お子さんの突然嬉しくなる、腹が立つ、悲しくなるといった反応は、脳皮質からのコントロールがまだ未熟だったり、感覚情報の受け取り方に偏りがある可能性も考えられます。周りからは突然と思われますが、それはその理由が回りの大人には理解できないことを意味するだけなのかもしれません。実は、環境のわずかな変化や苦手なことに直面したり、自分の思い通りにならなかったり、周りの状況が理解できない、不快な感覚刺激があるなど、その子供なりの理由がありながら適切なコミュニケーション手段を用いることができずに泣いたり怒ったりして表現しているのかもしれないのです。
対処法はまず、このような感情の変化や問題となる行動がどのような場面・状況で起こるのかを詳しく観察・記録し、その理由を探る必要があります。
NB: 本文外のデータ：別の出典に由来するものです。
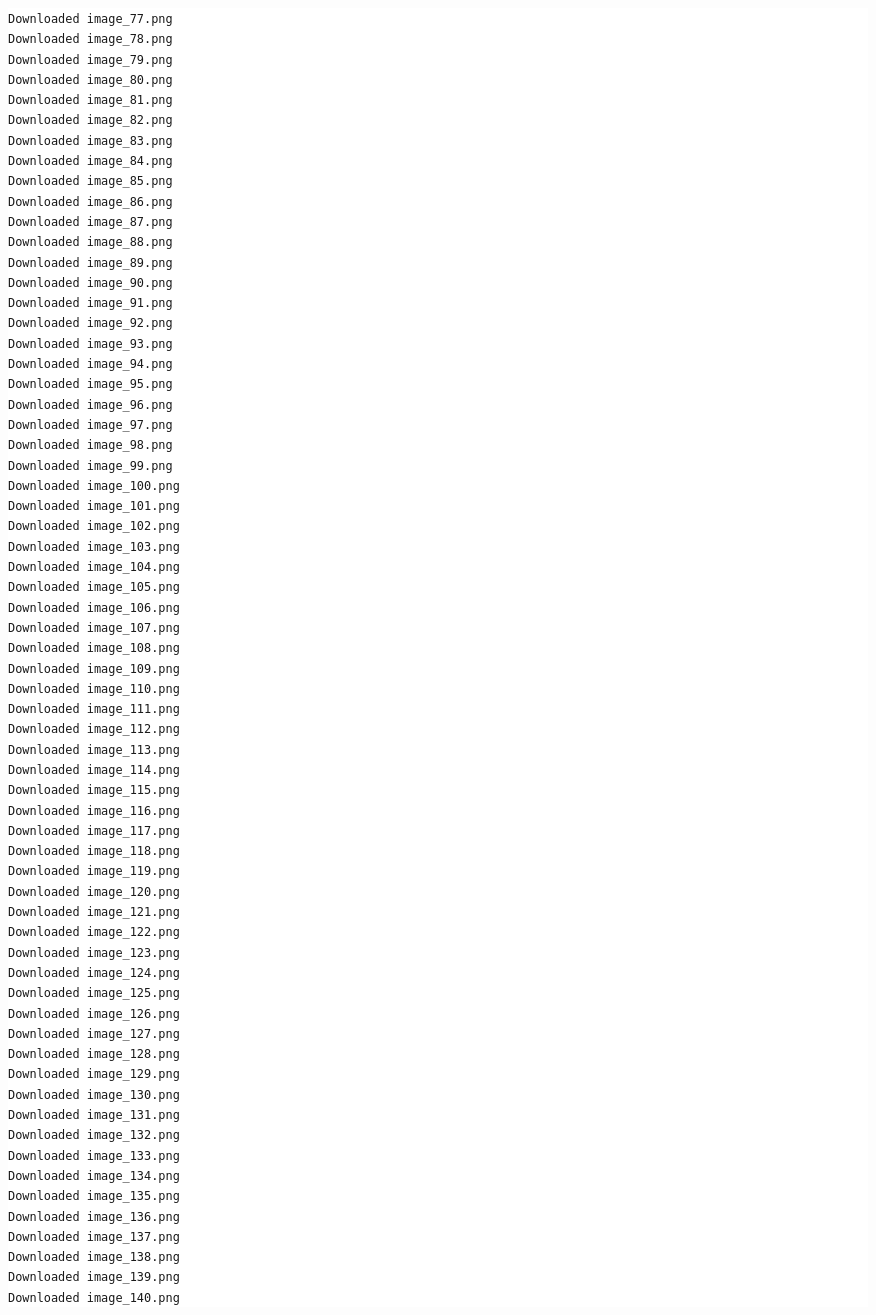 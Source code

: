    Downloaded image_77.png
    Downloaded image_78.png
    Downloaded image_79.png
    Downloaded image_80.png
    Downloaded image_81.png
    Downloaded image_82.png
    Downloaded image_83.png
    Downloaded image_84.png
    Downloaded image_85.png
    Downloaded image_86.png
    Downloaded image_87.png
    Downloaded image_88.png
    Downloaded image_89.png
    Downloaded image_90.png
    Downloaded image_91.png
    Downloaded image_92.png
    Downloaded image_93.png
    Downloaded image_94.png
    Downloaded image_95.png
    Downloaded image_96.png
    Downloaded image_97.png
    Downloaded image_98.png
    Downloaded image_99.png
    Downloaded image_100.png
    Downloaded image_101.png
    Downloaded image_102.png
    Downloaded image_103.png
    Downloaded image_104.png
    Downloaded image_105.png
    Downloaded image_106.png
    Downloaded image_107.png
    Downloaded image_108.png
    Downloaded image_109.png
    Downloaded image_110.png
    Downloaded image_111.png
    Downloaded image_112.png
    Downloaded image_113.png
    Downloaded image_114.png
    Downloaded image_115.png
    Downloaded image_116.png
    Downloaded image_117.png
    Downloaded image_118.png
    Downloaded image_119.png
    Downloaded image_120.png
    Downloaded image_121.png
    Downloaded image_122.png
    Downloaded image_123.png
    Downloaded image_124.png
    Downloaded image_125.png
    Downloaded image_126.png
    Downloaded image_127.png
    Downloaded image_128.png
    Downloaded image_129.png
    Downloaded image_130.png
    Downloaded image_131.png
    Downloaded image_132.png
    Downloaded image_133.png
    Downloaded image_134.png
    Downloaded image_135.png
    Downloaded image_136.png
    Downloaded image_137.png
    Downloaded image_138.png
    Downloaded image_139.png
    Downloaded image_140.png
例えば、いつ、何をしている時に起こったのか、慣れている、もしくは新しい場面なのか、体調や生活リズムに問題はなかったのか、周囲の環境はどのような状況であったかなどを整理することで考えられ、いくつかの原因を見つけることができるでしょう。原因によって対応も異なってきますが日頃な対応は注意点を上げてみます。
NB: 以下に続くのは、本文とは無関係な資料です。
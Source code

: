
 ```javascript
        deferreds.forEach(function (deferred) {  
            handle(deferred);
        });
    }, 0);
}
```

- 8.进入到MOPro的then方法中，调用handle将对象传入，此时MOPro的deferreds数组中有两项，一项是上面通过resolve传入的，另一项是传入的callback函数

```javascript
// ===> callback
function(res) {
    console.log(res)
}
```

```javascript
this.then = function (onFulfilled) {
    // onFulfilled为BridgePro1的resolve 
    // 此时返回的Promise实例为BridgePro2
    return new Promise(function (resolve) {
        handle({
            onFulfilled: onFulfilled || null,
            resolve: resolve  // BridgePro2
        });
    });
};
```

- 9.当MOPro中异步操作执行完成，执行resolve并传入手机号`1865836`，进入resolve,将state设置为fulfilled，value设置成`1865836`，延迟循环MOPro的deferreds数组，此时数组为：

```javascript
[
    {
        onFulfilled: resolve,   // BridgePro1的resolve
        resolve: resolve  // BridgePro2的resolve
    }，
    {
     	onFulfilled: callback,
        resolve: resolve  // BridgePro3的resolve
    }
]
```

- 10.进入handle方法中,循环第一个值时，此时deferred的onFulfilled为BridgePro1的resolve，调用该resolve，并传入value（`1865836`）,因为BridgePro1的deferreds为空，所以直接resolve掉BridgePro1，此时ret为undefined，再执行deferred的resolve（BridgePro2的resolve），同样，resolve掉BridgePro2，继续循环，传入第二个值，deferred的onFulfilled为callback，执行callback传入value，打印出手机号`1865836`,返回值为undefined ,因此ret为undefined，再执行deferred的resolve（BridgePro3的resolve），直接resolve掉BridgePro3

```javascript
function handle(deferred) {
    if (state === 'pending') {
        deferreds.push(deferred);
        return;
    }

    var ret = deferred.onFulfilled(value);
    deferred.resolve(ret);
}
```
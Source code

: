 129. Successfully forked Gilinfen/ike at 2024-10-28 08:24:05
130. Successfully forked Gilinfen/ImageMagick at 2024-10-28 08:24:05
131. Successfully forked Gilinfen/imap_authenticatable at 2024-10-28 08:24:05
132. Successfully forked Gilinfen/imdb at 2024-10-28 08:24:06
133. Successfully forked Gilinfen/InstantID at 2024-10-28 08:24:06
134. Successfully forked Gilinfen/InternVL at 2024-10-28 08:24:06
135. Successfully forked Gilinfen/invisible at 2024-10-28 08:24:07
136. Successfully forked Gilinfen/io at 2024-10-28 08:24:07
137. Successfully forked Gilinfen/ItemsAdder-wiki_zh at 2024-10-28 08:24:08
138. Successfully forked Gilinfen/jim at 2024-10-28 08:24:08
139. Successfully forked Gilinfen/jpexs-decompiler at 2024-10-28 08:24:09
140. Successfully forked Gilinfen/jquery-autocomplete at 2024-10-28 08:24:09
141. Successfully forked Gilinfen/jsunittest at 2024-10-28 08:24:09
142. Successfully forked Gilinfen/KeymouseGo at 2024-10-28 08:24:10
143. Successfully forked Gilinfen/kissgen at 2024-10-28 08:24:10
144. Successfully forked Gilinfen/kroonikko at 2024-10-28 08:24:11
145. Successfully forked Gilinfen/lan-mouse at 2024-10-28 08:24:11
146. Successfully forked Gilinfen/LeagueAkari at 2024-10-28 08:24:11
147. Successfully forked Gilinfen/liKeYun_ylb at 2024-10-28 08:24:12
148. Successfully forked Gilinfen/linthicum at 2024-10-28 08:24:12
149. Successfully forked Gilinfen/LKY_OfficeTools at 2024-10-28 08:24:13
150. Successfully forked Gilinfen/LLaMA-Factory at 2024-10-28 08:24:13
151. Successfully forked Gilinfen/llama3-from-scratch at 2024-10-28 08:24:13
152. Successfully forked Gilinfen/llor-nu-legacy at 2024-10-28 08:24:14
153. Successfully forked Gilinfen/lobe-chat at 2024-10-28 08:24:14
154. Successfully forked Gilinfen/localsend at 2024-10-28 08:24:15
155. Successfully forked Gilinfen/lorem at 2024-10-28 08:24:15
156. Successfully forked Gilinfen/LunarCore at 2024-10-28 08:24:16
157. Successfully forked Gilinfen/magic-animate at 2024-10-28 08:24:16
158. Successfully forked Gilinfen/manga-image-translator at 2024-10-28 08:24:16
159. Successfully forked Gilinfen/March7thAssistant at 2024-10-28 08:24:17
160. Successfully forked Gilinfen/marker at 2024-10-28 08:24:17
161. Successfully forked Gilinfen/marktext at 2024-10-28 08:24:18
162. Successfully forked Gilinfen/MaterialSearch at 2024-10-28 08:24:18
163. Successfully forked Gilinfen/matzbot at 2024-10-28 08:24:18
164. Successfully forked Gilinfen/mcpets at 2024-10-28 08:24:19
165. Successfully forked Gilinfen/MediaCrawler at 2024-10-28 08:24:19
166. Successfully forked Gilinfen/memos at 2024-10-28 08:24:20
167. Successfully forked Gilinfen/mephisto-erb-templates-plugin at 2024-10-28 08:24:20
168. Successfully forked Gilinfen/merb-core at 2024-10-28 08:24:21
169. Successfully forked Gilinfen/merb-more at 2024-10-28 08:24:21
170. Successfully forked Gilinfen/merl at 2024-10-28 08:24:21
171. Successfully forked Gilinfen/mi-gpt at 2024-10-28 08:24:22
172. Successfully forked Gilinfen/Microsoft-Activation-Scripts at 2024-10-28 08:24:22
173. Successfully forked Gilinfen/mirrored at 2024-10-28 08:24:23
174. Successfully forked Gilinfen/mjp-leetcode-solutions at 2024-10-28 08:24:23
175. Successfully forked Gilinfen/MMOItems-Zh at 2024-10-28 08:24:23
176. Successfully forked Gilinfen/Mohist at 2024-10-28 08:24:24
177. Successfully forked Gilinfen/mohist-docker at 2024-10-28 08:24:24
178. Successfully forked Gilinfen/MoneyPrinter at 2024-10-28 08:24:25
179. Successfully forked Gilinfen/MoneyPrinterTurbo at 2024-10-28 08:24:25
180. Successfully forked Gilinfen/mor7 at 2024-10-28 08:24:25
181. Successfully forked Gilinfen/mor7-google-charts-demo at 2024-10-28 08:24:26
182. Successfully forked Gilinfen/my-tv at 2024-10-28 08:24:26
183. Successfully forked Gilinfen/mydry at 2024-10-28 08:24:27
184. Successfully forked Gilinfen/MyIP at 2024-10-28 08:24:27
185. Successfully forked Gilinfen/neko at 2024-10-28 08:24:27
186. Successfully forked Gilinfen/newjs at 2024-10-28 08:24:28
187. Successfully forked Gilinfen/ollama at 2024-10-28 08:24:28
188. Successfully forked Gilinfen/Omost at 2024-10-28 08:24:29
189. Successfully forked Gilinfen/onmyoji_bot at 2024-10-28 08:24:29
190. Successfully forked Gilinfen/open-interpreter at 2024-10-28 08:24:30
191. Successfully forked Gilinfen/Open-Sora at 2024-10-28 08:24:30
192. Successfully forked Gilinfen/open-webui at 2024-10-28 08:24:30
人によって対応の仕方がバラバラになったり、同じ人でも対応が違ったりしないように、一貫性のある対応を心がけます。感覚調整の問題が背景にあると感がられる場合、周囲の感覚刺激の量や質に注意します。先の見通しが立ちやすいように、また今、何をすれば良いのかを子どもが理解やすい方法で具体的に提示しましょう。言葉以外のコミュニケーション方法の獲得を促しましょう。
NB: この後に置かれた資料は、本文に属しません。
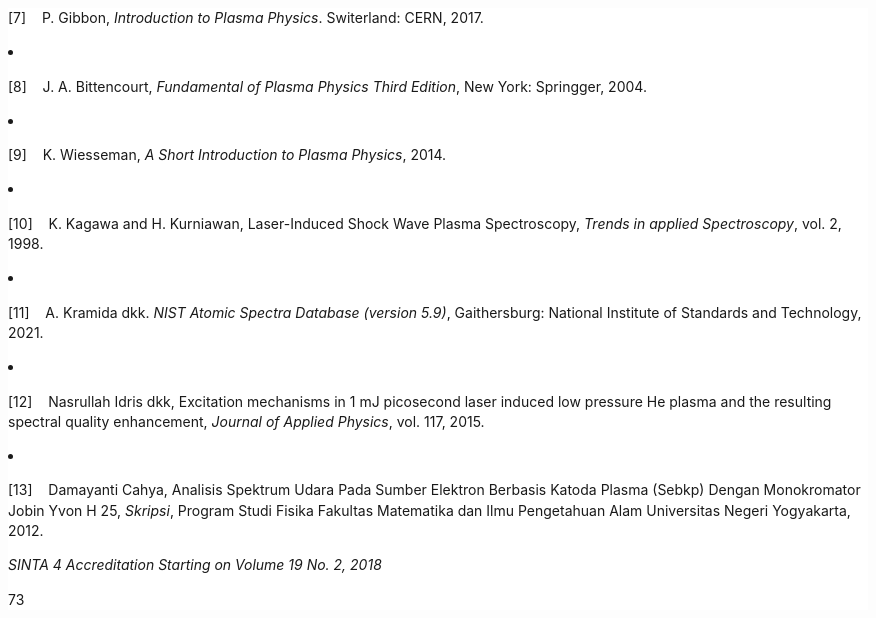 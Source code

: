 <p><span class="font19">[7] &nbsp;&nbsp;&nbsp;P. Gibbon, </span><span class="font19" style="font-style:italic;">Introduction to Plasma Physics</span><span class="font19">. Switerland: CERN, 2017.</span></p></li>
<li>
<p><span class="font19">[8] &nbsp;&nbsp;&nbsp;J. A. Bittencourt, </span><span class="font19" style="font-style:italic;">Fundamental of Plasma Physics Third Edition</span><span class="font19">, New York: Springger, 2004.</span></p></li>
<li>
<p><span class="font19">[9] &nbsp;&nbsp;&nbsp;K. Wiesseman, </span><span class="font19" style="font-style:italic;">A Short Introduction to Plasma Physics</span><span class="font19">, 2014.</span></p></li>
<li>
<p><span class="font19">[10] &nbsp;&nbsp;&nbsp;K. Kagawa and H. Kurniawan, Laser-Induced Shock Wave Plasma Spectroscopy, </span><span class="font19" style="font-style:italic;">Trends in applied Spectroscopy</span><span class="font19">, vol. 2, 1998.</span></p></li>
<li>
<p><span class="font19">[11] &nbsp;&nbsp;&nbsp;A. Kramida dkk. </span><span class="font19" style="font-style:italic;">NIST Atomic Spectra Database (version 5.9)</span><span class="font19">, Gaithersburg: National Institute of Standards and Technology, 2021.</span></p></li>
<li>
<p><span class="font19">[12] &nbsp;&nbsp;&nbsp;Nasrullah Idris dkk, Excitation mechanisms in 1 mJ picosecond laser induced low pressure He plasma and the resulting spectral quality enhancement, </span><span class="font19" style="font-style:italic;">Journal of Applied Physics</span><span class="font19">, vol. 117, 2015.</span></p></li>
<li>
<p><span class="font19">[13] &nbsp;&nbsp;&nbsp;Damayanti Cahya, Analisis Spektrum Udara Pada Sumber Elektron Berbasis Katoda Plasma (Sebkp) Dengan Monokromator Jobin Yvon H 25, </span><span class="font19" style="font-style:italic;">Skripsi</span><span class="font19">, Program Studi Fisika Fakultas Matematika dan Ilmu Pengetahuan Alam Universitas Negeri Yogyakarta, 2012.</span></p></li></ul>
<p><span class="font17" style="font-style:italic;">SINTA 4 Accreditation Starting on Volume 19 No. 2, 2018</span></p>
<p><span class="font19">73</span></p>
情緒が不安定になった時の対応落ち着いて対応しましょう。対応する人が騒いだり声を掛けすぎると、余計に不安定になり感情表出が激しくなる場合があります。落ちつかせようと本人に言いきかせようとする対応も同じことです。子どもが不安定になったら、そばで安全面を確保して静かに見守りながら落ち着くのを待ったほうがうまくいく場合も多いです。周りに人がいたり、ざわざわした環境など刺激が多いと落ち着くのに時間がかかる可能性が高いので、そのような場合、静かな場所に誘導したほうがよいでしょう。さらに子どもが落ち着けるグッズは日頃からどういうものが好きかを確認しておくとよいでしょう。ギュッと握りしめて遊ぶ感触グッズなどが気持ちの切り替えに役立つ場合があります。